## Task to complete:
Where in the records does the word "image" appear? Copy each line that holds it.

________________________

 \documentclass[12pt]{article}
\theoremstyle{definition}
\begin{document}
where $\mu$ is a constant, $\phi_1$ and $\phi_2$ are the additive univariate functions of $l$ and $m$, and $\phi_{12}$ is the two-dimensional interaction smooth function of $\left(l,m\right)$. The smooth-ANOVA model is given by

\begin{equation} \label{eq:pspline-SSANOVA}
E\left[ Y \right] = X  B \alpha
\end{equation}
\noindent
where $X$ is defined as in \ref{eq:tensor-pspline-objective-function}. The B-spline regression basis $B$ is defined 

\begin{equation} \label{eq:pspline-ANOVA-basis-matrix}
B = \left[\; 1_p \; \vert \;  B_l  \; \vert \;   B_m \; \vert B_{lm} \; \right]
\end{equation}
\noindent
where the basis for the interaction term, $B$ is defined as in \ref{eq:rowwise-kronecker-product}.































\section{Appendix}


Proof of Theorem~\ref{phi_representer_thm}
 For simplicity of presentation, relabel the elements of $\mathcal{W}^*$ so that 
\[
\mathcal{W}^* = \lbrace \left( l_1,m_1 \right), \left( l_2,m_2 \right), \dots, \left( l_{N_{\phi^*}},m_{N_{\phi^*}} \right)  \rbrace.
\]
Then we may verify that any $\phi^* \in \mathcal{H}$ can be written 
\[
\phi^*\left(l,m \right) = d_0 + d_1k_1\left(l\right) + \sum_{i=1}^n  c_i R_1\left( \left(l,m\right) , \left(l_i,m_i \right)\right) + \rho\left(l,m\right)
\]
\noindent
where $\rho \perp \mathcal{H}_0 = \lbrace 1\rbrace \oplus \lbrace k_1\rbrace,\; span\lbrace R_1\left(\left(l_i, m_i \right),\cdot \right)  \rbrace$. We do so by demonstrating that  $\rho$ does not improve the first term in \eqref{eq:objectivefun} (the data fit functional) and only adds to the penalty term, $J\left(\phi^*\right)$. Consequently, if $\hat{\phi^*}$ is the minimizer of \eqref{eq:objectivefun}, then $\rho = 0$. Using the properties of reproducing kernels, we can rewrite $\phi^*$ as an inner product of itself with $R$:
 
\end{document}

________________________

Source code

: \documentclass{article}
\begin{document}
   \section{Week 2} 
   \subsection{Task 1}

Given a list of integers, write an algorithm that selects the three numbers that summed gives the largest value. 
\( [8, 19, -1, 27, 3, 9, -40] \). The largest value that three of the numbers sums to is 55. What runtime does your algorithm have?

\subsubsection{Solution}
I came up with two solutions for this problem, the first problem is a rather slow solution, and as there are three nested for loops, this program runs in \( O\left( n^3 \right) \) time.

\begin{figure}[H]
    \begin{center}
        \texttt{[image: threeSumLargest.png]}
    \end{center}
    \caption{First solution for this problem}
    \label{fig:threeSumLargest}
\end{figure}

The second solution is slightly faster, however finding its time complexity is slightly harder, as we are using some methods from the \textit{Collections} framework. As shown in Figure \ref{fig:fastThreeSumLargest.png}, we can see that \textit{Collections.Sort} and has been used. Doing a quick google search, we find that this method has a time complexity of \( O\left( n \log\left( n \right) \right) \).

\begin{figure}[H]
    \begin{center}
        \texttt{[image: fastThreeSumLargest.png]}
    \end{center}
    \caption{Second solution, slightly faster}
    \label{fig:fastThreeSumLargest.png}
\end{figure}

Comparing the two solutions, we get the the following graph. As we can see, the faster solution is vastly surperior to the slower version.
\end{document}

________________________

## Task output:
        \texttt{[image: threeSumLargest.png]}
        \texttt{[image: fastThreeSumLargest.png]}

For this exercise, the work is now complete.